Pull out each line of the records holding the string "Activate".

- **DATA**:
————

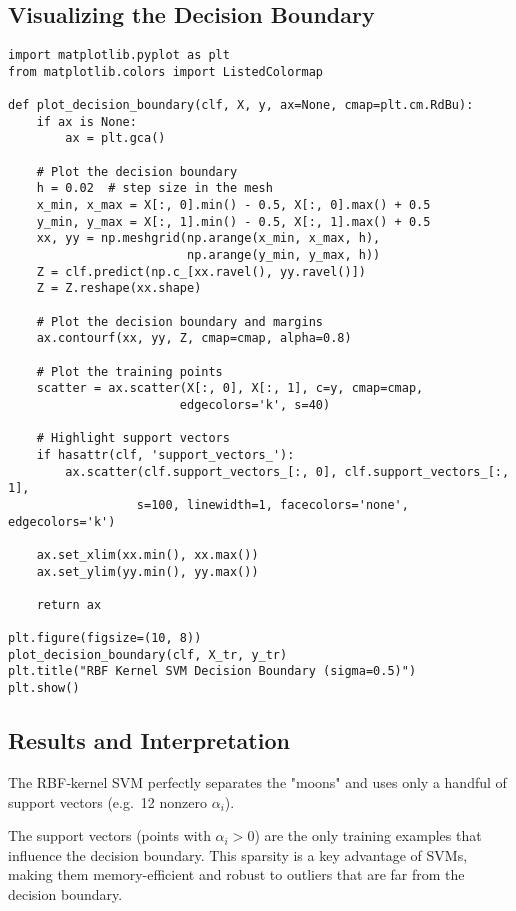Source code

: \documentclass[11pt]{article}
\newenvironment{insight}
  {\begin{tcolorbox}[colback=blue!5!white,colframe=blue!75!black,title=Key Insight]}
  {\end{tcolorbox}}
\begin{document}
\subsection{Visualizing the Decision Boundary}
\begin{lstlisting}
import matplotlib.pyplot as plt
from matplotlib.colors import ListedColormap

def plot_decision_boundary(clf, X, y, ax=None, cmap=plt.cm.RdBu):
    if ax is None:
        ax = plt.gca()
    
    # Plot the decision boundary
    h = 0.02  # step size in the mesh
    x_min, x_max = X[:, 0].min() - 0.5, X[:, 0].max() + 0.5
    y_min, y_max = X[:, 1].min() - 0.5, X[:, 1].max() + 0.5
    xx, yy = np.meshgrid(np.arange(x_min, x_max, h),
                         np.arange(y_min, y_max, h))
    Z = clf.predict(np.c_[xx.ravel(), yy.ravel()])
    Z = Z.reshape(xx.shape)
    
    # Plot the decision boundary and margins
    ax.contourf(xx, yy, Z, cmap=cmap, alpha=0.8)
    
    # Plot the training points
    scatter = ax.scatter(X[:, 0], X[:, 1], c=y, cmap=cmap, 
                        edgecolors='k', s=40)
    
    # Highlight support vectors
    if hasattr(clf, 'support_vectors_'):
        ax.scatter(clf.support_vectors_[:, 0], clf.support_vectors_[:, 1],
                  s=100, linewidth=1, facecolors='none', edgecolors='k')
    
    ax.set_xlim(xx.min(), xx.max())
    ax.set_ylim(yy.min(), yy.max())
    
    return ax

plt.figure(figsize=(10, 8))
plot_decision_boundary(clf, X_tr, y_tr)
plt.title("RBF Kernel SVM Decision Boundary (sigma=0.5)")
plt.show()
\end{lstlisting}

\subsection{Results and Interpretation}
The RBF‐kernel SVM perfectly separates the "moons" and uses only a handful of support vectors (e.g.\ 12 nonzero $\alpha_i$).

\begin{insight}
The support vectors (points with $\alpha_i > 0$) are the only training examples that influence the decision boundary. This sparsity is a key advantage of SVMs, making them memory-efficient and robust to outliers that are far from the decision boundary.
\end{insight}
\end{document}
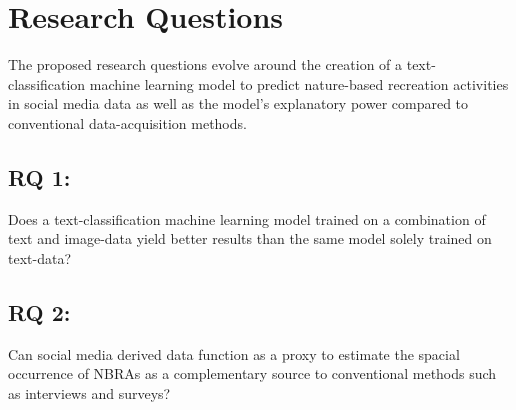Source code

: \chapter{Research Questions} \label{research_questions}
The proposed research questions evolve around the creation of a text-classification machine learning model to predict nature-based recreation activities in social media data as well as the model's explanatory power compared to conventional data-acquisition methods.

\section{RQ 1:}
Does a text-classification machine learning model trained on a combination of text and image-data yield better results than the same model solely trained on text-data?

\section{RQ 2:}
Can social media derived data function as a proxy to estimate the spacial occurrence of NBRAs as a complementary source to conventional methods such as interviews and surveys?




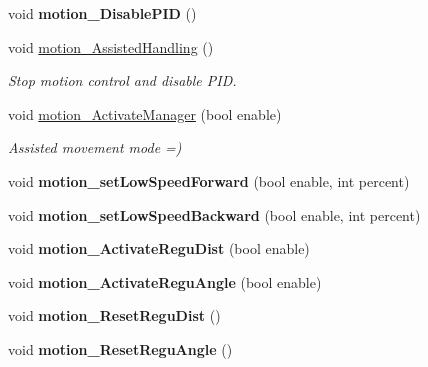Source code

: \begin{DoxyCompactItemize}
void {\bfseries motion\+\_\+\+Disable\+P\+ID} ()
\item 
\mbox{\label{classAsservDriver_a733d0cddfdb612cea9e8097b348537f1}} 
void \hyperlink{classAsservDriver_a733d0cddfdb612cea9e8097b348537f1}{motion\+\_\+\+Assisted\+Handling} ()
\begin{DoxyCompactList}\small\item\em Stop motion control and disable P\+ID. \end{DoxyCompactList}\item 
\mbox{\label{classAsservDriver_aaeb3c80c8a079c812af38273f825c537}} 
void \hyperlink{classAsservDriver_aaeb3c80c8a079c812af38273f825c537}{motion\+\_\+\+Activate\+Manager} (bool enable)
\begin{DoxyCompactList}\small\item\em Assisted movement mode =) \end{DoxyCompactList}\item 
\mbox{\label{classAsservDriver_a17a6651fc8ecebafc085c46af984b099}} 
void {\bfseries motion\+\_\+set\+Low\+Speed\+Forward} (bool enable, int percent)
\item 
\mbox{\label{classAsservDriver_ac01272d7ef32443b3c283186041324c3}} 
void {\bfseries motion\+\_\+set\+Low\+Speed\+Backward} (bool enable, int percent)
\item 
\mbox{\label{classAsservDriver_a48e4f69bf857d6a18098dc48615a61f1}} 
void {\bfseries motion\+\_\+\+Activate\+Regu\+Dist} (bool enable)
\item 
\mbox{\label{classAsservDriver_a846608b8033f7d592d2540b68de72eeb}} 
void {\bfseries motion\+\_\+\+Activate\+Regu\+Angle} (bool enable)
\item 
\mbox{\label{classAsservDriver_acb84d282c7e0b40d9b326b0fcb7a0c69}} 
void {\bfseries motion\+\_\+\+Reset\+Regu\+Dist} ()
\item 
\mbox{\label{classAsservDriver_acd102376cacdf0fc40a587f25359a25e}} 
void {\bfseries motion\+\_\+\+Reset\+Regu\+Angle} ()
\item 
\mbox{\label{classAsservDriver_a9d967bff5061c791226484bbd998362b}} 

\end{DoxyCompactItemize}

————

- **WORKED SOLUTION**:
void \hyperlink{classAsservDriver_aaeb3c80c8a079c812af38273f825c537}{motion\+\_\+\+Activate\+Manager} (bool enable)
void {\bfseries motion\+\_\+\+Activate\+Regu\+Dist} (bool enable)
void {\bfseries motion\+\_\+\+Activate\+Regu\+Angle} (bool enable)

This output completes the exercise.